Parodie d’élections en Égypte

Se tient à la fin du mois de mars le contraire d’élections libres en Égypte. Non pas que la situation soit exceptionnelle. Les Égyptiens sont tenus de s’accommoder de simulacres électoraux depuis Nasser. La seule entorse à la règle fut le scrutin présidentiel tenu dans la foulée du Printemps arabe et remporté en juin 2012 par un Mohamed Morsi venu des Frères musulmans, renversé à peine plus d’un an plus tard par le maréchal Abdel Fattah al-Sissi, aujourd’hui président en cravate.
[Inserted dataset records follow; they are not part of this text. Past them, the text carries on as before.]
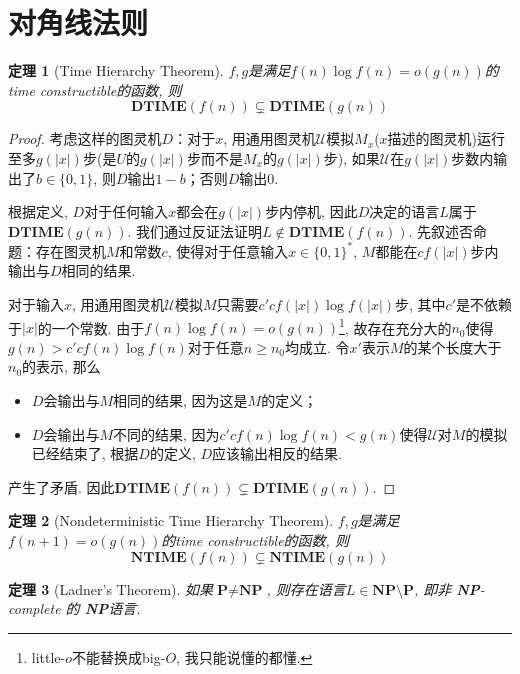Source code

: \documentclass[8pt]{article}
\theoremstyle{compact}
\newtheorem{theorem}{定理}
\def\ge{\geqslant}
\def\DTIME{\textbf{DTIME}}
\def\NTIME{\textbf{NTIME}}
\def\P{\textbf{P}}
\def\NP{\textbf{NP}}
\begin{document}
\section{对角线法则}
\begin{theorem}[Time Hierarchy Theorem]
	$f, g$是满足$f(n) \log f(n) = o(g(n))$的time constructible的函数, 则
	$$\DTIME(f(n)) \subsetneq \DTIME(g(n))$$
	\label{time_hierarchy_thm}
\end{theorem}
\begin{proof}
	考虑这样的图灵机$D$：对于$x$, 用通用图灵机$\mathcal{U}$模拟$M_x$($x$描述的图灵机)运行至多$g(|x|)$步(是$U$的$g(|x|)$步而不是$M_x$的$g(|x|)$步), 如果$\mathcal{U}$在$g(|x|)$步数内输出了$b \in \{0, 1\}$, 则$D$输出$1-b$；否则$D$输出$0$. 

	根据定义, $D$对于任何输入$x$都会在$g(|x|)$步内停机, 因此$D$决定的语言$L$属于$\DTIME(g(n))$. 我们通过反证法证明$L \notin \DTIME(f(n))$. 先叙述否命题：存在图灵机$M$和常数$c$, 使得对于任意输入$x \in \{0, 1\}^*$, $M$都能在$cf(|x|)$步内输出与$D$相同的结果. 

	对于输入$x$, 用通用图灵机$\mathcal{U}$模拟$M$只需要$c'cf(|x|)\log f(|x|)$步, 其中$c'$是不依赖于$|x|$的一个常数. 由于$f(n) \log f(n) = o(g(n))$\footnote{little-$o$不能替换成big-$O$, 我只能说懂的都懂. }, 故存在充分大的$n_0$使得$g(n) > c'cf(n) \log f(n)$对于任意$n \ge n_0$均成立. 令$x'$表示$M$的某个长度大于$n_0$的表示, 那么
	\begin{itemize}
		\item $D$会输出与$M$相同的结果, 因为这是$M$的定义；
		\item $D$会输出与$M$不同的结果, 因为$c'cf(n)\log f(n) < g(n)$使得$\mathcal U$对$M$的模拟已经结束了, 根据$D$的定义, $D$应该输出相反的结果. 
	\end{itemize}

	产生了矛盾. 因此$\DTIME(f(n)) \subsetneq \DTIME(g(n))$. 
\end{proof}
\begin{theorem}[Nondeterministic Time Hierarchy Theorem]
	$f, g$是满足$f(n + 1) = o(g(n))$的time constructible的函数, 则
	$$\NTIME(f(n)) \subsetneq \NTIME(g(n))$$
\end{theorem}
\begin{theorem}[Ladner's Theorem]
	如果$\P \neq \NP$, 则存在语言$L \in \NP \setminus \P$, 即非 \NP-complete 的 \NP 语言. 
\end{theorem}

\newpage
\end{document}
La tradition est donc sauve avec al-Sissi. Mais à quel prix ? Il a insulté l’intelligence des Égyptiens et cru pouvoir se doter d’une aura de légitimité en faisant organiser en mai 2014 un scrutin à l’issue duquel il avait été élu avec 97 % des voix. Il s’emploie maintenant à faire autour de lui le vide de toute opposition en vue de la prochaine présidentielle du 26 mars, y compris au sein de l’institution militaire.

C’est ainsi que, fin janvier, trois jours après avoir annoncé sa candidature, le général à la retraite Sami Anan était arrêté sous l’accusation d’« incitation à la division » entre le peuple et les forces armées (!). Connu pour sa relative modération à l’égard des Frères musulmans, il rendait manifestement Sissi nerveux. Avant et après lui, au moins quatre autres candidats ont été éliminés par arrestation ou par harcèlement, dont un ancien premier ministre d’Hosni Moubarak, un neveu de l’ex-président Anouar el-Sadate et l’avocat de gauche Khaled Ali. Non content de museler l’opposition immédiate, il a fait écrouer cette semaine un ancien candidat à la présidentielle, Abdel Moneim Aboul Foutouh, personnalité critique du régime qui avait lancé un appel au boycottage de la présidentielle.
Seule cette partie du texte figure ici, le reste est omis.